Data excerpts:
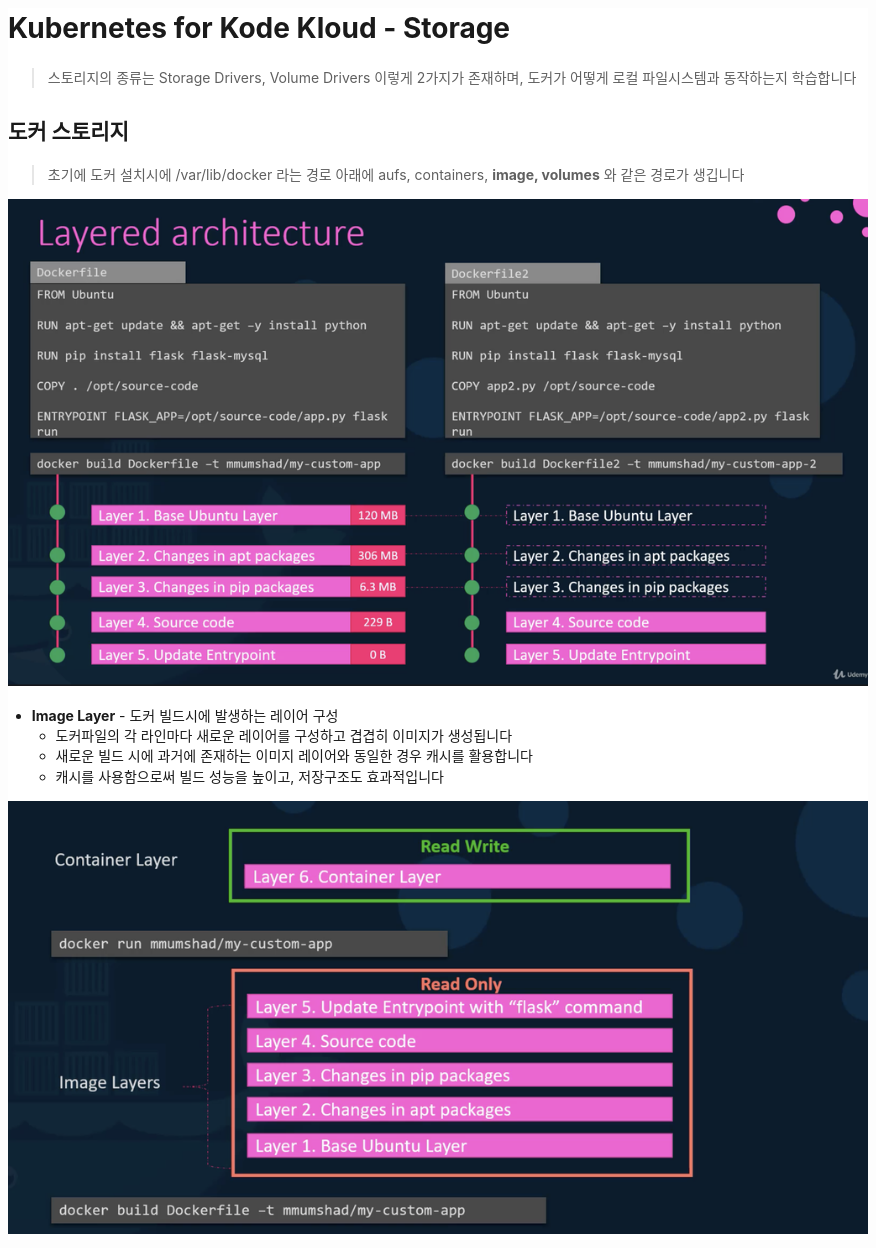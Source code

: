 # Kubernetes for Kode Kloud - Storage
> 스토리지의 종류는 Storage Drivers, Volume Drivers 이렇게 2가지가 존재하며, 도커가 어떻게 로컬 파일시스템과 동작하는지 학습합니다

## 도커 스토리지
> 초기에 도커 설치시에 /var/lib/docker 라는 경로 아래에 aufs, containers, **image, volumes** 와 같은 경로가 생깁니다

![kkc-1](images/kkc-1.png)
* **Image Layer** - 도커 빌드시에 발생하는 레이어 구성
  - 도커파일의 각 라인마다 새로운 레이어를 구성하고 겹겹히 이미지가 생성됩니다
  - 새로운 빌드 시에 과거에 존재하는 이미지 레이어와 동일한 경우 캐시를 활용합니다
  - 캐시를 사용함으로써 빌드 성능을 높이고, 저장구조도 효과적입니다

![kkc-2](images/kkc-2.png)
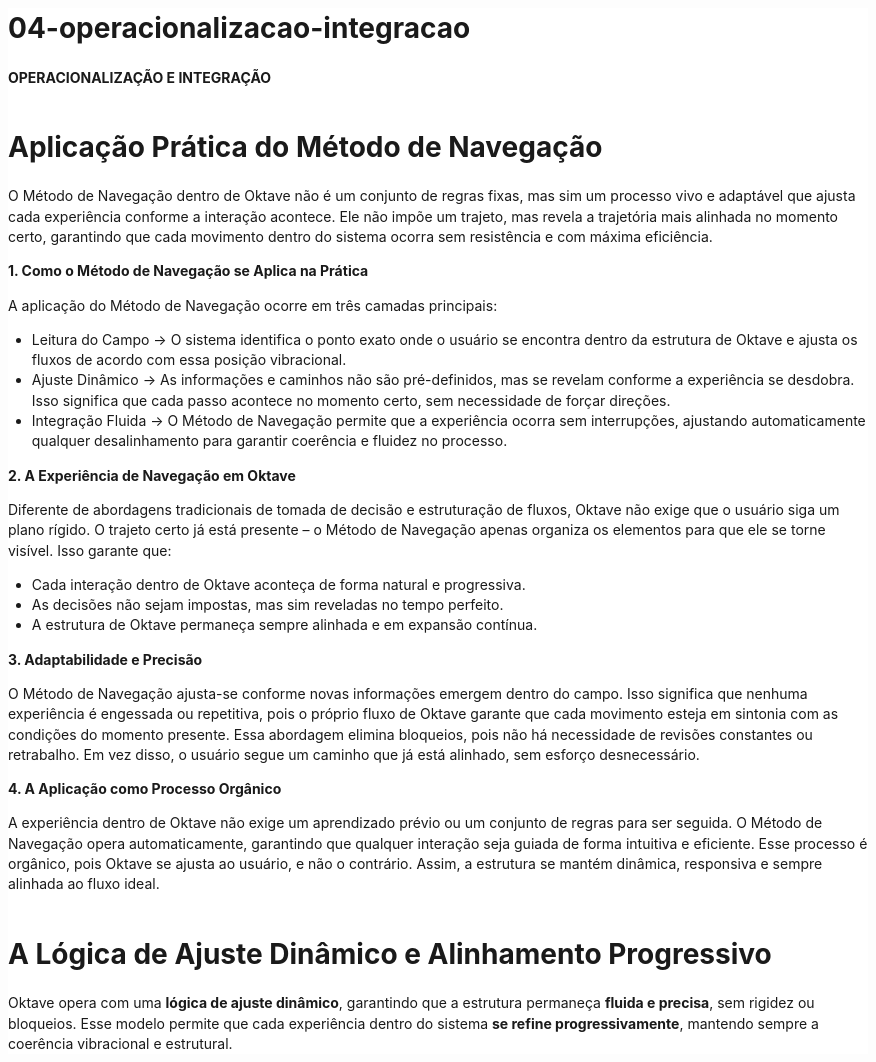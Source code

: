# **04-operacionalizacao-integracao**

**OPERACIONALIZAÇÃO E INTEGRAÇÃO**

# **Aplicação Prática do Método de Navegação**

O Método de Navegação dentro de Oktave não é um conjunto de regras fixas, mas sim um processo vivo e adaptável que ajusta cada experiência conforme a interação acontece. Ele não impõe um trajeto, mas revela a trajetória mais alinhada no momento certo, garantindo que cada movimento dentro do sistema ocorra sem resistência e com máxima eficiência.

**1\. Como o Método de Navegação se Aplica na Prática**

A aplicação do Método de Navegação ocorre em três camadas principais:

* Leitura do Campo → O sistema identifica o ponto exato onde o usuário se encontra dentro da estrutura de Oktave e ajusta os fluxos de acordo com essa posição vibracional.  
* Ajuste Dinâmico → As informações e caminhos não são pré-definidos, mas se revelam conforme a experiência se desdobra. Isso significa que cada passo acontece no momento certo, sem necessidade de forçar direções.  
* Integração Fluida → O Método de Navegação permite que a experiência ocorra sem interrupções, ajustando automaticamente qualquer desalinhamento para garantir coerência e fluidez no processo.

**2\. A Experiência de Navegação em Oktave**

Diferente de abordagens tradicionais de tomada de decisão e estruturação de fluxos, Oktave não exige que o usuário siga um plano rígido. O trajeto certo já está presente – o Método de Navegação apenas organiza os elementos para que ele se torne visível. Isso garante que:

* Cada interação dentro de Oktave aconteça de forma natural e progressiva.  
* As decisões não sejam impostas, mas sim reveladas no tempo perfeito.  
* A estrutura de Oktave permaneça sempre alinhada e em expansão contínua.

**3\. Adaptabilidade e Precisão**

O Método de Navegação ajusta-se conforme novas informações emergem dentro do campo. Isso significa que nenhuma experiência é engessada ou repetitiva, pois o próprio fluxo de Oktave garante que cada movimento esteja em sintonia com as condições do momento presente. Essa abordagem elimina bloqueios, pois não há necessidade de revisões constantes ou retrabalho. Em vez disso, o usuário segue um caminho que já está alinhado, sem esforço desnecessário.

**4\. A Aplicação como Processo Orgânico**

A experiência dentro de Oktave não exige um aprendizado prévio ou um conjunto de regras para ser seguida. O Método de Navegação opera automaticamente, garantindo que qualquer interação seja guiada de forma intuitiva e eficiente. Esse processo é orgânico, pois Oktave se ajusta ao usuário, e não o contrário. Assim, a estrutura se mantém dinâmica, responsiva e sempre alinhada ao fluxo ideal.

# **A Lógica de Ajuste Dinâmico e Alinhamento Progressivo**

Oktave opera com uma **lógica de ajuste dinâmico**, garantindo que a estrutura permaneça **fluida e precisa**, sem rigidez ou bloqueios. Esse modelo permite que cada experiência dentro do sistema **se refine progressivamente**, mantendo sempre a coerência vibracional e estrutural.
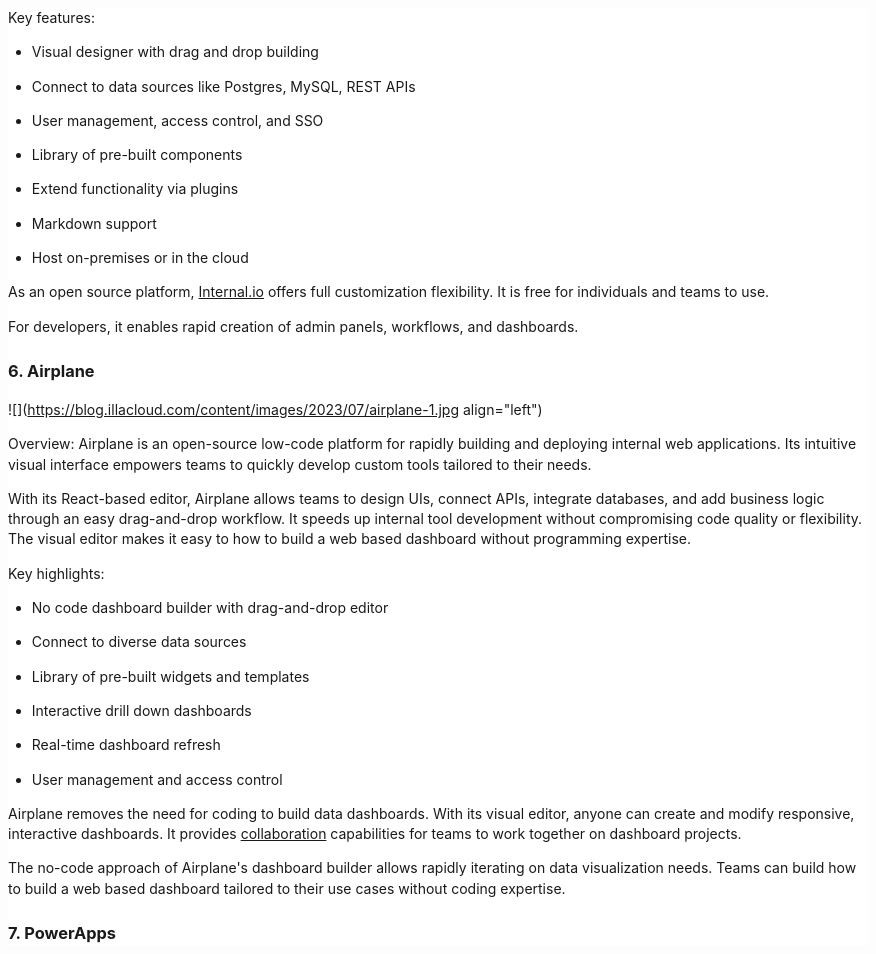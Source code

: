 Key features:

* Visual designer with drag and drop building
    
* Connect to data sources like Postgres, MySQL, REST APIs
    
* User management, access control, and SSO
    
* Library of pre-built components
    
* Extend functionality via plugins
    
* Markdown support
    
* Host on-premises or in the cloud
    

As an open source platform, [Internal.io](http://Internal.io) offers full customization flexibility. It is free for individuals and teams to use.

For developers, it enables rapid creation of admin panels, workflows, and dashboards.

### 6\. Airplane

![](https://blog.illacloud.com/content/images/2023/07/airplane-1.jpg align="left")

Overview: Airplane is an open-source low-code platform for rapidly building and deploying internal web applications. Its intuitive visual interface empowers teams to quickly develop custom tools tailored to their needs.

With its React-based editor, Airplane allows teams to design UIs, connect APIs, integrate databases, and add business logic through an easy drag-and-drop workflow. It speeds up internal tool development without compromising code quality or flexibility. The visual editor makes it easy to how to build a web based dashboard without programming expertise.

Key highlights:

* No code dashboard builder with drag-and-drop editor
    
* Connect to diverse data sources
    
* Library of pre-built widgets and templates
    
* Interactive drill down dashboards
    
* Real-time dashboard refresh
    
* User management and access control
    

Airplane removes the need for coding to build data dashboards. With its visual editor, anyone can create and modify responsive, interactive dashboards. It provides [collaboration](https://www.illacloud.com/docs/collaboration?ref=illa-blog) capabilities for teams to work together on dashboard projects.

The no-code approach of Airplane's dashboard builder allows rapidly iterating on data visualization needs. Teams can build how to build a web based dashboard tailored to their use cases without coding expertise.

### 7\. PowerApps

What the task requires: Copy, exactly and only, the lines above that begin with the one containing "Aplica na Prática**" and finish with the one containing "de forçar direções.".

Reply to the task:
**1\. Como o Método de Navegação se Aplica na Prática**

A aplicação do Método de Navegação ocorre em três camadas principais:

* Leitura do Campo → O sistema identifica o ponto exato onde o usuário se encontra dentro da estrutura de Oktave e ajusta os fluxos de acordo com essa posição vibracional.  
* Ajuste Dinâmico → As informações e caminhos não são pré-definidos, mas se revelam conforme a experiência se desdobra. Isso significa que cada passo acontece no momento certo, sem necessidade de forçar direções.  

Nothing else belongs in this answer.